Here’s what we know:
- There are 23,140 students attending Huntsville City Schools. 2,889 of them receive some form of Special Education. The Special Education Student Population represents approximately 12% of the total student population.
- 47% of the first round cuts came from Special Education. There were 137 cuts made in the first round. Of those cuts, 65 were Instructional Aides. So far as I have been able to determine, there are no Instructional Aides employed by HCS in areas other than Special Education. (I’ve placed this question before numerous teachers, administrators, and employment agencies.

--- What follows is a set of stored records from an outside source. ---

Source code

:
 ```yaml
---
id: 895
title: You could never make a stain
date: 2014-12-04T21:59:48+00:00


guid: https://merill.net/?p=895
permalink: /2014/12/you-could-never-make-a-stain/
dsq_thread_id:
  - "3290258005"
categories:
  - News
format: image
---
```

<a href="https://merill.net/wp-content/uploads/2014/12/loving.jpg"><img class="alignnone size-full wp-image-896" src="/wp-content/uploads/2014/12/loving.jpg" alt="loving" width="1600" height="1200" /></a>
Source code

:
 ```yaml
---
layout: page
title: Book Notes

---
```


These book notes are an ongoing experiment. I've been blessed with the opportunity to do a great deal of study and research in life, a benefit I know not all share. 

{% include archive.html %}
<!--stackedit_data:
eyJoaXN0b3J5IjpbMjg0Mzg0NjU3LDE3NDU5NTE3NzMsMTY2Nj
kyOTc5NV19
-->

Each have confirmed that the Instructional Aides employed by HCS all work in and with Special Education students.)
- There have been a total of 420 personnel cuts in the system. 216 of those cuts come from “Contracted Support Personnel.” An additional 122 of these cuts were described by Dr. Richardson as “Support Employees.” Thus 80% of the cuts announced so far are described as “Support.” Instructional Aides are classified as “Support.”
It is a reasonable assumption that nearly 80% of the personnel cuts are from people who work directly with Special Needs students. This does not take into consideration the Special Education Teachers who are among the 154 non-tenured that will also be released. This also doesn’t take into account the loss of the Adapted PE teachers who work exclusively with special needs students who are being released.
Simply put, Special Education is receiving the vast majority (perhaps as high as 80%) of the cuts that are being made to Huntsville City Schools despite Dr. Moore’s claim that the cuts would be applied “across the board.” These cuts are not being made across the board. Special Education is receiving the bulk of the cuts.
This is not fair.
Moreover, it is not legal.
Alabama State Code Section 16-39-3 – Education required for exceptional children; source of funds states:
Each School Board shall provide not less than 12 consecutive years of appropriate instruction and special services for exceptional children, beginning with those six years of age, in accordance with the provisions of this chapter. Such public school instruction and special services shall be made available at public expense for each school year to exceptional children as provided herein. The funds for such instruction and special services shall be derived from state, county, municipal, district, federal or other sources. Each school board shall set aside from its revenues from all such sources such amounts as are needed to carry out the provisions of this chapter, if such funds are available without impairment of regular classes and services provided for nonexceptional children. If sufficient funds are not available to a school board to provide fully for all the provisions of this chapter as well as the educational needs of nonexceptional children, such board must prorate all funds on a per capita basis between exceptional and nonexceptional children basis between exceptional and nonexceptional children.
Therefore, cuts impacting Special Education should not total more than 12% of the total overall cuts. The first round of cuts alone represented 47%.
Ms. Sledge, Dr. Moore, Dr. Richardson and the Huntsville Board of Education are attempting to balance the budget on the backs of Special Needs kids. This is not fair. It is not legal. It is not moral.
Again, if anyone of these individuals would like to dispute my numbers or calculations, I will be happy to look at the actual numbers and publish a correction. However, I am certain that I will not hear from them simply because they know that the numbers will show that Special Education is not being treated fairly in these cuts.